I believe this setup is correct, however I'm unsure where to go from here. Any help or guidance would be greatly appreciated!
Suppose that $\lim_{z \to z_0} (f(z)+g(z)) = K$ and $\lim_{z \to z_0} g(z) = L$. Now, we want to show that:
$$\lim_{z \to z_0} f(z) = K-L$$
Let $\epsilon > 0$ be given.

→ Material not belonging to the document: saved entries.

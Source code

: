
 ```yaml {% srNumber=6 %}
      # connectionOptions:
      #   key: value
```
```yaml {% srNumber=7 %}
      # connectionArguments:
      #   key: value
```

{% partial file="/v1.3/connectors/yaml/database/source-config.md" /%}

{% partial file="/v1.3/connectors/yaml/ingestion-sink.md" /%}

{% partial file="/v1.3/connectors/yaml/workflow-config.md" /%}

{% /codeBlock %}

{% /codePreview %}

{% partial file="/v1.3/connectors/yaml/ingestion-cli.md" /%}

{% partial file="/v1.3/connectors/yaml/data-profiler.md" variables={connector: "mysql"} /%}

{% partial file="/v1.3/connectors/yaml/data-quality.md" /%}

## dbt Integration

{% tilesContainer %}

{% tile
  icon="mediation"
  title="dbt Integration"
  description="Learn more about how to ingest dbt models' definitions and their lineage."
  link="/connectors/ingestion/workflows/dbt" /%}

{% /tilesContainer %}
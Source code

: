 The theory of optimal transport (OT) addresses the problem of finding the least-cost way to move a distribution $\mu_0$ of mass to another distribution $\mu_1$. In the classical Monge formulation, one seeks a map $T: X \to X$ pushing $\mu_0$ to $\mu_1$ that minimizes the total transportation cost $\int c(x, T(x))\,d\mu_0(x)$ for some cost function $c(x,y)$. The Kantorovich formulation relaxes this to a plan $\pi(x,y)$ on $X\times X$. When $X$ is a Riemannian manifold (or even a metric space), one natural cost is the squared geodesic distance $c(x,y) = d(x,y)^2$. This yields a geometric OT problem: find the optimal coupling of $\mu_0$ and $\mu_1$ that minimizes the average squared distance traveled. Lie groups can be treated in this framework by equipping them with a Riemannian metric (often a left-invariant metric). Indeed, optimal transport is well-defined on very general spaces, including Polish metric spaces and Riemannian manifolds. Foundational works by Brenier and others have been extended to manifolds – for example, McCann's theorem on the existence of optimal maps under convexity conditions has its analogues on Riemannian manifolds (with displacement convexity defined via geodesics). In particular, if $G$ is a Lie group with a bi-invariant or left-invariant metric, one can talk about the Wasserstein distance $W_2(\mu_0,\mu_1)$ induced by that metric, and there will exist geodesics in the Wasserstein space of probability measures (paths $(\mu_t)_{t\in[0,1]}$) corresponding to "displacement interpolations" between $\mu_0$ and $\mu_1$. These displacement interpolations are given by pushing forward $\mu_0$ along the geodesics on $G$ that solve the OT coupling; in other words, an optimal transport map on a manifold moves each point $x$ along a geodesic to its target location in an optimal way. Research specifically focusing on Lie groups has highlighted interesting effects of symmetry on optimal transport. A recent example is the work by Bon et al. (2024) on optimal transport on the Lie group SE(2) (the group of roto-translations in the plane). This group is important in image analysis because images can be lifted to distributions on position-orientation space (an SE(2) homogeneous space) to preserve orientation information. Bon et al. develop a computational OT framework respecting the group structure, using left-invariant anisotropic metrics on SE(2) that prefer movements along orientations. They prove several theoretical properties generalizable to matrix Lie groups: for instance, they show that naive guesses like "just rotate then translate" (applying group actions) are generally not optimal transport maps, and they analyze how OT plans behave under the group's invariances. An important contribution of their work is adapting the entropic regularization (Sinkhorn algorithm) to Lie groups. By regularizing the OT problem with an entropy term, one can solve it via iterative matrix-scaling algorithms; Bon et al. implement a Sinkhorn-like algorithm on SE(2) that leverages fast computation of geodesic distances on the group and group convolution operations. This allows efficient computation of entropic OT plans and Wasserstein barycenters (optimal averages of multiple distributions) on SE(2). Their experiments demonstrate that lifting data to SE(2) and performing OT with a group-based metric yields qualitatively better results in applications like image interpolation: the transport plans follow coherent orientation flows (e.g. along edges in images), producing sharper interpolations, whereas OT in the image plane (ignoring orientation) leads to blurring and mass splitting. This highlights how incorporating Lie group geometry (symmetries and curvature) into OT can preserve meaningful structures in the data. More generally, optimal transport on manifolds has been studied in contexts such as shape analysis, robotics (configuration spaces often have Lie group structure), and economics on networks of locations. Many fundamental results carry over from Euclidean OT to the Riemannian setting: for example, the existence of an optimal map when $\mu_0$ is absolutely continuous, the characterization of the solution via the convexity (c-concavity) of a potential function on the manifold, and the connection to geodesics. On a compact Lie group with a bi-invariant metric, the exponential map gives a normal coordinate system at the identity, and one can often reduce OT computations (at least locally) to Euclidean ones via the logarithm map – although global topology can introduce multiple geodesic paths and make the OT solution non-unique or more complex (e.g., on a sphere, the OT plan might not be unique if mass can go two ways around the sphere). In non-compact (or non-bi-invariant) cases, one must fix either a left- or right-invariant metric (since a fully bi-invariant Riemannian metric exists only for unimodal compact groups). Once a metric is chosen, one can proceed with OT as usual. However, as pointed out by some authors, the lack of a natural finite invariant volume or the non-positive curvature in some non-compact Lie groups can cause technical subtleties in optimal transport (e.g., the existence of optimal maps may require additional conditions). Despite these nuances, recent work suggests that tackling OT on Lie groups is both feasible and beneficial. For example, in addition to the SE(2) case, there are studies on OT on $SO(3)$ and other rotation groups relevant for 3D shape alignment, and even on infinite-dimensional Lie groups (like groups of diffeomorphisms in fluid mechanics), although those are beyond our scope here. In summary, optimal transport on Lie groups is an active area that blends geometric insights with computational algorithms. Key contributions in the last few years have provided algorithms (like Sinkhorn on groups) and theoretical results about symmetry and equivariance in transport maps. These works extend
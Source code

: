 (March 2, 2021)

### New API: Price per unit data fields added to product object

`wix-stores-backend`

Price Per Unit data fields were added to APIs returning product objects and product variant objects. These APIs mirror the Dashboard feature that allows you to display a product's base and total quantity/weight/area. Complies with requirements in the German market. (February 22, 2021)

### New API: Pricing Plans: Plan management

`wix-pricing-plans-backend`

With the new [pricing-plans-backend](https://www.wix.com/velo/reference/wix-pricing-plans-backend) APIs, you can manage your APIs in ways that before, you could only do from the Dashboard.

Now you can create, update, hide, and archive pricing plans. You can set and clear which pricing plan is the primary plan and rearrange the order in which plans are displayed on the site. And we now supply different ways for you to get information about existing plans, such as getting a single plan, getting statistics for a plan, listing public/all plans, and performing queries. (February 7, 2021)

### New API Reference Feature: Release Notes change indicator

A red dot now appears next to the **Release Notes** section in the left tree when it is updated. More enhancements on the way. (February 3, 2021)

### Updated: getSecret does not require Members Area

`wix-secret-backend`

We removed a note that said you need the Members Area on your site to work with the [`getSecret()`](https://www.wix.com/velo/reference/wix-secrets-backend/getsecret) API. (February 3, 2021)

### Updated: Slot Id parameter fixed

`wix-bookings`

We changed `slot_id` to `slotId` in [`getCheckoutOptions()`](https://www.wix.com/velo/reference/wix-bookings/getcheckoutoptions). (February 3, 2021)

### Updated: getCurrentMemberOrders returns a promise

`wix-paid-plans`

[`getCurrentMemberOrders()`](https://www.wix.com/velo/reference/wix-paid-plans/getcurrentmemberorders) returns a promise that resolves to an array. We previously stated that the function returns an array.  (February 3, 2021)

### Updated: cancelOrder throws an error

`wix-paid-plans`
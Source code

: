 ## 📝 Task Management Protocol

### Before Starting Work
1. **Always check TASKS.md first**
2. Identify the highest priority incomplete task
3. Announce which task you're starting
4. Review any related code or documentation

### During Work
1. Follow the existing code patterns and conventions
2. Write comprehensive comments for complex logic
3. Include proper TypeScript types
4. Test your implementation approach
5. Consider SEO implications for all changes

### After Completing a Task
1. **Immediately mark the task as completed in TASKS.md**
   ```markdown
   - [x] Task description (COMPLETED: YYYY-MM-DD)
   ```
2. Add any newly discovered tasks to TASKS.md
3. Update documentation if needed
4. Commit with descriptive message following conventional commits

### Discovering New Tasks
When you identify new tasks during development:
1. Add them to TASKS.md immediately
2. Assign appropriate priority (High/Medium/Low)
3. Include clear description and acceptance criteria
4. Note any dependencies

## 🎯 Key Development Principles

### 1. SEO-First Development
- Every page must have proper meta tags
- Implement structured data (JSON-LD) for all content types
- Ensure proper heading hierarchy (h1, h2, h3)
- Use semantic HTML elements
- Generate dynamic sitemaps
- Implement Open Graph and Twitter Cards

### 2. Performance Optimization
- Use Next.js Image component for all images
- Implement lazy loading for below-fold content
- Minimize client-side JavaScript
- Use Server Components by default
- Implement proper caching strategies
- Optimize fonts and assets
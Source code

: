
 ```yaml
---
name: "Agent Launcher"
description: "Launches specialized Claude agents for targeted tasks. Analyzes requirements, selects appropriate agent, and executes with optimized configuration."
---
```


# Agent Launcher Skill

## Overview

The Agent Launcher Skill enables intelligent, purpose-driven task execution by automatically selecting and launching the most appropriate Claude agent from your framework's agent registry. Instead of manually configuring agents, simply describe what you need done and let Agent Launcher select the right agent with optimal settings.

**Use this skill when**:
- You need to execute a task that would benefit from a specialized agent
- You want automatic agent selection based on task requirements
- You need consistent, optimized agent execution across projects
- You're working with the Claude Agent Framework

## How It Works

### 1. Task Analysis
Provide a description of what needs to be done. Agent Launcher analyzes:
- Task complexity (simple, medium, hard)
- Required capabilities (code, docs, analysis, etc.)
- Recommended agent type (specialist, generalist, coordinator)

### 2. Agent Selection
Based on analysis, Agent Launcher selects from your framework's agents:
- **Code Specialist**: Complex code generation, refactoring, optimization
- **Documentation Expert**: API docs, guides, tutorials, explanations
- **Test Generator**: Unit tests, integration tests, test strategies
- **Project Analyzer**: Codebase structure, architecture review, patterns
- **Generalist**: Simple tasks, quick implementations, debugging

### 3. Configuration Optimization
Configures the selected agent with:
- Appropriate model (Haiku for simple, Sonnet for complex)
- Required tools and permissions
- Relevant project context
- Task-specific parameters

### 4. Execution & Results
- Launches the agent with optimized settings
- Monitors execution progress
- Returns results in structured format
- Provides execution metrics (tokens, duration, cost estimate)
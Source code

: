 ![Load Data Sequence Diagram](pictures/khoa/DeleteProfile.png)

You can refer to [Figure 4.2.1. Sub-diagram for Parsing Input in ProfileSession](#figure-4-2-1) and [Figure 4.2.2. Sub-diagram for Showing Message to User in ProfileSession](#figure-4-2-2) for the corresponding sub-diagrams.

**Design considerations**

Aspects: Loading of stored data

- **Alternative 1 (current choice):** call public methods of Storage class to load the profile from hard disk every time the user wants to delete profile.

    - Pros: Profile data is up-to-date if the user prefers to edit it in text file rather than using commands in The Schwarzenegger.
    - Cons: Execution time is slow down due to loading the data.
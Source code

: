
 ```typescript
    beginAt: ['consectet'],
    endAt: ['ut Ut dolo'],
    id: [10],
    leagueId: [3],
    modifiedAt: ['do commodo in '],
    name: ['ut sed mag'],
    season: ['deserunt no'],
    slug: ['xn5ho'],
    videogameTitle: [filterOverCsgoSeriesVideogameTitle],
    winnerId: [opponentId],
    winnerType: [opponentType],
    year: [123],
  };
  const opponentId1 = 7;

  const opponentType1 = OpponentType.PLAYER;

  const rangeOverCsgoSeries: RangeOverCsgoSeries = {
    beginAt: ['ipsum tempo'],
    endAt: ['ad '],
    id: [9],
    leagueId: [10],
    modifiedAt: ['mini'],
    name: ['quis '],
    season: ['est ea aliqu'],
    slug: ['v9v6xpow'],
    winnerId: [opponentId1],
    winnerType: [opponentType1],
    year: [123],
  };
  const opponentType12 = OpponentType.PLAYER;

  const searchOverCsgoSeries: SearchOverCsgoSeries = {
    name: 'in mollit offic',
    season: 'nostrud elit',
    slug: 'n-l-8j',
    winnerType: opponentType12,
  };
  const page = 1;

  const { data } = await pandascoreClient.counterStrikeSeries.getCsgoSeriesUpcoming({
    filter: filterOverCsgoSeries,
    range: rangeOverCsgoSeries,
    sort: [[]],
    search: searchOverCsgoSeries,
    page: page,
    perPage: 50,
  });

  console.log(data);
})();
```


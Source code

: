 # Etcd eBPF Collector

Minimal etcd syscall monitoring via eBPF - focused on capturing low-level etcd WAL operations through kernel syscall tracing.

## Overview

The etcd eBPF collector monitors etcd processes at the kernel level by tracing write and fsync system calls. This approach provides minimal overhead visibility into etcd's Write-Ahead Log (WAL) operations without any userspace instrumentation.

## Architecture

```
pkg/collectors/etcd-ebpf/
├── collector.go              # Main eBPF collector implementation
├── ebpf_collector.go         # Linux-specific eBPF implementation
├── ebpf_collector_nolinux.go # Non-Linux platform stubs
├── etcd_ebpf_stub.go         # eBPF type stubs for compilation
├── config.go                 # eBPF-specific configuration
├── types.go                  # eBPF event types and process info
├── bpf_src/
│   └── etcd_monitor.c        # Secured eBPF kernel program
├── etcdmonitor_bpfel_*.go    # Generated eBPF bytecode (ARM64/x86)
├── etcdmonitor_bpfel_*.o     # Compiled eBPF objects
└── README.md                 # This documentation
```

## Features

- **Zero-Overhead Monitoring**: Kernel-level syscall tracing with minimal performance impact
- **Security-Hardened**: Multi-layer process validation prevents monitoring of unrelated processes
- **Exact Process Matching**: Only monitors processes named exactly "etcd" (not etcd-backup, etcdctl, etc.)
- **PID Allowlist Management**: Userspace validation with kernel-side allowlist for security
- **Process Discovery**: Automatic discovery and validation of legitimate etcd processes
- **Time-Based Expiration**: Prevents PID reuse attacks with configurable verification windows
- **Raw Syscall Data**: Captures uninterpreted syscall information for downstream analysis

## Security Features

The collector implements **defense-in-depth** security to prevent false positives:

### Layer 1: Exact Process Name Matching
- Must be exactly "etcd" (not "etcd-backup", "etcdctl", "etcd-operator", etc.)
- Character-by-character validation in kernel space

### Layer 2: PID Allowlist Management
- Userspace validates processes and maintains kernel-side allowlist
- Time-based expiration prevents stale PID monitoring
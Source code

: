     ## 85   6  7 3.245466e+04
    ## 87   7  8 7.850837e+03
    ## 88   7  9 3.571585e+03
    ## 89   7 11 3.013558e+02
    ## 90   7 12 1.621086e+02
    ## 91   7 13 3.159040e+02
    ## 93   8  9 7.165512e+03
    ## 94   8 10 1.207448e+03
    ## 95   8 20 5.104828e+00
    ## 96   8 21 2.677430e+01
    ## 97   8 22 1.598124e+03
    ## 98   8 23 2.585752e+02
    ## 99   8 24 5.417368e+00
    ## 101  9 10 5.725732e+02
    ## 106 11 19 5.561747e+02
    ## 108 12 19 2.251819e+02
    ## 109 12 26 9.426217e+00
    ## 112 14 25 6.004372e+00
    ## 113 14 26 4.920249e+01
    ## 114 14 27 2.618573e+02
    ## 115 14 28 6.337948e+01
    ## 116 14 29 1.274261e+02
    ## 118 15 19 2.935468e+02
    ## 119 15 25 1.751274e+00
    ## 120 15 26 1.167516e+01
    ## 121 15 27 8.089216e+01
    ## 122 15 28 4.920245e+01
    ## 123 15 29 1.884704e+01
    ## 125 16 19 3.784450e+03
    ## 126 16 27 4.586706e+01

Then, we want a $\delta > 0$ such that:
$$0 < |z-z_0| < \delta \implies |f(z)-(K-L)| < \epsilon$$
Then, we can see that:
$$|f(z)-(K-L)| = |(f(z)+g(z)-K)+(L-g(z))| \leq |(f(z)+g(z))-K| + |L-g(z)|$$
We know that:
$$\exists \delta_1 > 0: 0 < |z-z_0| < \delta_1 \implies |(f(z)+g(z))-K| < \frac{1}{2}\epsilon$$
$$\exists \delta_2 > 0: 0 < |z-z_0| < \delta_2 \implies |g(z)-L| < \frac{1}{2} \epsilon$$
Define $\delta = \max\{\delta_1,\delta_2\}$. Then:
$$0 < |z-z_0| < \delta \implies |f(z)-(K-L)| \leq |(f(z)+g(z))-K| + |g(z)-L| < \epsilon$$
which proves the desired result. I will leave you to try and prove the forward conditional on your own. $\Box$
I hope that makes sense.